Kidding. It’s about time and I vow I will get it out there, no matter how half assed it is. Because if it’s good enough for politics, then it is sure good enough for me.
Ohhhhhhhhhhhhhhhhhh…
and with that little jab out of the way, let’s take a look at the meanings and workings of ….

***

bestehen

Stehen means to stand but we’d better get comfy cause this will take a while. Placement verbs are always a bit of a pain but this one is as rife with meanings as an apple tree in fall.
The best way to approach it is boring, dusty Latin. In particular the word “sistere”. “Sistere” expressed the idea to (take a) stand and the stem “sist” is part of many English words like insist or exist.
How does that help with bestehen?
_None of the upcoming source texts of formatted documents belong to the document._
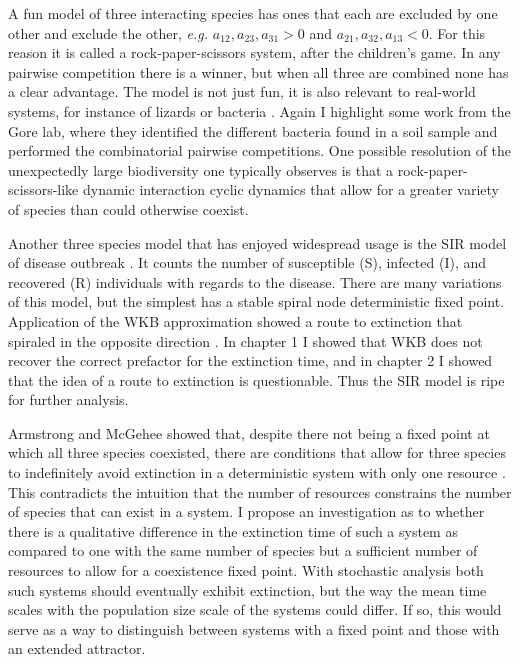 A fun model of three interacting species has ones that each are excluded by one other and exclude the other, \emph{e.g.} $a_{12},a_{23},a_{31}>0$ and $a_{21},a_{32},a_{13}<0$.  
For this reason it is called a rock-paper-scissors system, after the children's game. 
In any pairwise competition there is a winner, but when all three are combined none has a clear advantage. 
The model is not just fun, it is also relevant to real-world systems, for instance of lizards \cite{???} or bacteria \cite{???}. 
Again I highlight some work from the Gore lab, where they identified the different bacteria found in a soil sample and performed the combinatorial pairwise competitions. 
One possible resolution of the unexpectedly large biodiversity one typically observes is that a rock-paper-scissors-like dynamic interaction cyclic dynamics that allow for a greater variety of species than could otherwise coexist. 

Another three species model that has enjoyed widespread usage is the SIR model of disease outbreak \cite{???}. 
It counts the number of susceptible (S), infected (I), and recovered (R) individuals with regards to the disease. 
There are many variations of this model, but the simplest has a stable spiral node deterministic fixed point. 
Application of the WKB approximation showed a route to extinction that spiraled in the opposite direction \cite{???}. 
In chapter 1 I showed that WKB does not recover the correct prefactor for the extinction time, and in chapter 2 I showed that the idea of a route to extinction is questionable. 
Thus the SIR model is ripe for further analysis. 

Armstrong and McGehee showed that, despite there not being a fixed point at which all three species coexisted, there are conditions that allow for three species to indefinitely avoid extinction in a deterministic system with only one resource \cite{Armstrong1976,Smale1976}. 
This contradicts the intuition that the number of resources constrains the number of species that can exist in a system. 
I propose an investigation as to whether there is a qualitative difference in the extinction time of such a system as compared to one with the same number of species but a sufficient number of resources to allow for a coexistence fixed point. 
With stochastic analysis both such systems should eventually exhibit extinction, but the way the mean time scales with the population size scale of the systems could differ. 
If so, this would serve as a way to distinguish between systems with a fixed point and those with an extended attractor. 


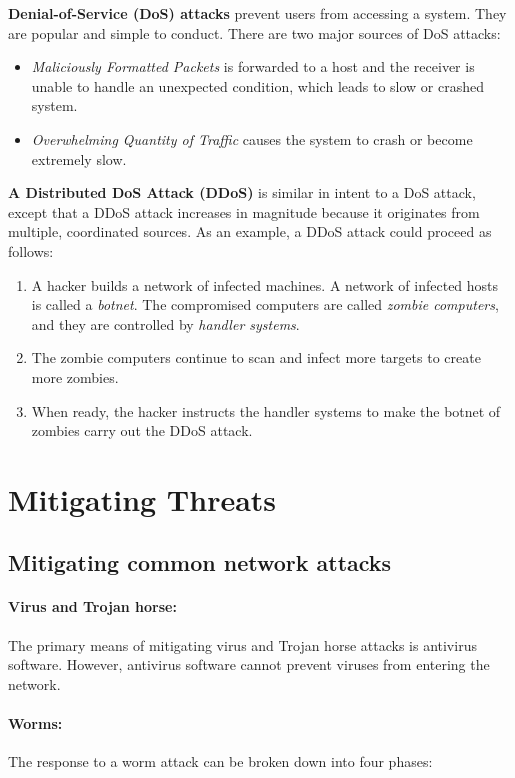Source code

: \textbf{Denial-of-Service (DoS) attacks} prevent users from accessing a system. They are popular and simple to conduct. There are two major sources of DoS attacks:

\begin{itemize}
\item \emph{Maliciously Formatted Packets} is forwarded to a host and the receiver is unable to handle an unexpected condition, which leads to slow or crashed system.
\item \emph{Overwhelming Quantity of Traffic} causes the system to crash or become extremely slow.
\end{itemize}

\textbf{A Distributed DoS Attack (DDoS)} is similar in intent to a DoS attack, except that a DDoS attack increases in magnitude because it originates from multiple, coordinated sources. As an example, a DDoS attack could proceed as follows:

\begin{enumerate}
\item A hacker builds a network of infected machines. A network of infected hosts is called a \emph{botnet}. The compromised computers are called \emph{zombie computers}, and they are controlled by \emph{handler systems}.
\item The zombie computers continue to scan and infect more targets to create more zombies.
\item When ready, the hacker instructs the handler systems to make the botnet of zombies carry out the DDoS attack.
\end{enumerate}

\section{Mitigating Threats}

\subsection{Mitigating common network attacks}

\paragraph{Virus and Trojan horse:} The primary means of mitigating virus and Trojan horse attacks is antivirus software. However, antivirus software cannot prevent viruses from entering the network.

\paragraph{Worms:} The response to a worm attack can be broken down into four phases:


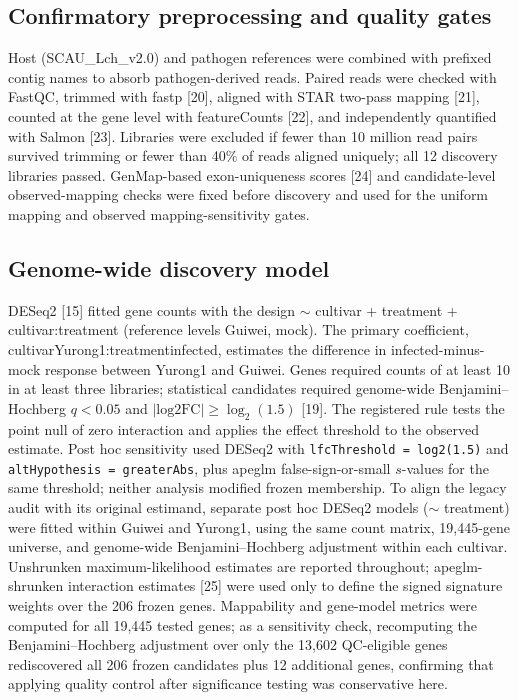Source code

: \documentclass[11pt]{article}
\newcommand{\q}{\textit{q}}
\begin{document}
\subsection{Confirmatory preprocessing and quality gates}

Host (SCAU\_Lch\_v2.0) and pathogen references were combined with prefixed contig names to absorb pathogen-derived reads. Paired reads were checked with FastQC, trimmed with fastp [20], aligned with STAR two-pass mapping [21], counted at the gene level with featureCounts [22], and independently quantified with Salmon [23]. Libraries were excluded if fewer than 10 million read pairs survived trimming or fewer than 40\% of reads aligned uniquely; all 12 discovery libraries passed. GenMap-based exon-uniqueness scores [24] and candidate-level observed-mapping checks were fixed before discovery and used for the uniform mapping and observed mapping-sensitivity gates.

\subsection{Genome-wide discovery model}

DESeq2 [15] fitted gene counts with the design $\sim$ cultivar + treatment + cultivar:treatment (reference levels Guiwei, mock). The primary coefficient, cultivarYurong1:treatmentinfected, estimates the difference in infected-minus-mock response between Yurong1 and Guiwei. Genes required counts of at least 10 in at least three libraries; statistical candidates required genome-wide Benjamini--Hochberg $\q<0.05$ and $|\mathrm{log2FC}|\ge\log_2(1.5)$ [19]. The registered rule tests the point null of zero interaction and applies the effect threshold to the observed estimate. Post hoc sensitivity used DESeq2 with \texttt{lfcThreshold = log2(1.5)} and \texttt{altHypothesis = greaterAbs}, plus apeglm false-sign-or-small $s$-values for the same threshold; neither analysis modified frozen membership. To align the legacy audit with its original estimand, separate post hoc DESeq2 models ($\sim$ treatment) were fitted within Guiwei and Yurong1, using the same count matrix, 19,445-gene universe, and genome-wide Benjamini--Hochberg adjustment within each cultivar. Unshrunken maximum-likelihood estimates are reported throughout; apeglm-shrunken interaction estimates [25] were used only to define the signed signature weights over the 206 frozen genes. Mappability and gene-model metrics were computed for all 19,445 tested genes; as a sensitivity check, recomputing the Benjamini--Hochberg adjustment over only the 13,602 QC-eligible genes rediscovered all 206 frozen candidates plus 12 additional genes, confirming that applying quality control after significance testing was conservative here.
\end{document}

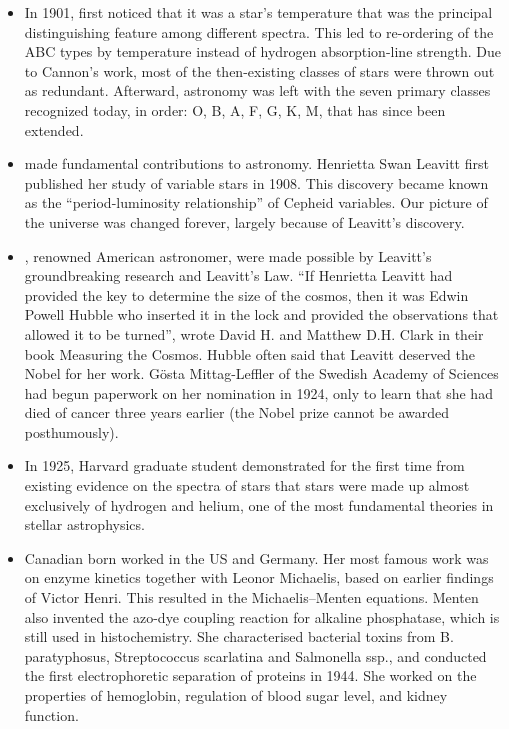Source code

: \documentclass[12pt,a4paper]{article}
\begin{document}
\begin{enumerate}
\begin{itemize}
\begin{itemize}
        \item In 1901,  first noticed that it was a star's temperature that was the principal distinguishing feature among different spectra. This led to re-ordering of the ABC types by temperature instead of hydrogen absorption-line strength. Due to Cannon's work, most of the then-existing classes of stars were thrown out as redundant. Afterward, astronomy was left with the seven primary classes recognized today, in order: O, B, A, F, G, K, M, that has since been extended.
        \item {} made fundamental contributions to astronomy. Henrietta Swan Leavitt first published her study of variable stars in 1908. This discovery became known as the ``period-luminosity relationship'' of Cepheid variables. Our picture of the universe was changed forever, largely because of Leavitt's discovery.
        \item {}, renowned American astronomer, were made possible by Leavitt's groundbreaking research and Leavitt's Law. ``If Henrietta Leavitt had provided the key to determine the size of the cosmos, then it was Edwin Powell Hubble who inserted it in the lock and provided the observations that allowed it to be turned'', wrote David H. and Matthew D.H. Clark in their book Measuring the Cosmos. Hubble often said that Leavitt deserved the Nobel for her work. Gösta Mittag-Leffler of the Swedish Academy of Sciences had begun paperwork on her nomination in 1924, only to learn that she had died of cancer three years earlier (the Nobel prize cannot be awarded posthumously).
        \item In 1925, Harvard graduate student  demonstrated for the first time from existing evidence on the spectra of stars that stars were made up almost exclusively of hydrogen and helium, one of the most fundamental theories in stellar astrophysics.
        \item Canadian born  worked in the US and Germany. Her most famous work was on enzyme kinetics together with Leonor Michaelis, based on earlier findings of Victor Henri. This resulted in the Michaelis–Menten equations. Menten also invented the azo-dye coupling reaction for alkaline phosphatase, which is still used in histochemistry. She characterised bacterial toxins from B. paratyphosus, Streptococcus scarlatina and Salmonella ssp., and conducted the first electrophoretic separation of proteins in 1944. She worked on the properties of hemoglobin, regulation of blood sugar level, and kidney function.

\end{itemize}
\end{itemize}
\end{enumerate}
\end{document}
Well, bestehen, in combination with various prepositions, just happens to be a translation for not all but many of them.
Here they are:

bestehen exist, or better: be in existence
Works best with abstract things like organizations, regulations or friendships but can also be used for buildings. Not for small items like a car or a camera though. Those are just not massive enough.

bestehen aus to consist of.
Used mainly for material.

bestehen aufto insist, to make a stand
Note that you have to insist on something in German, you cannot just insist.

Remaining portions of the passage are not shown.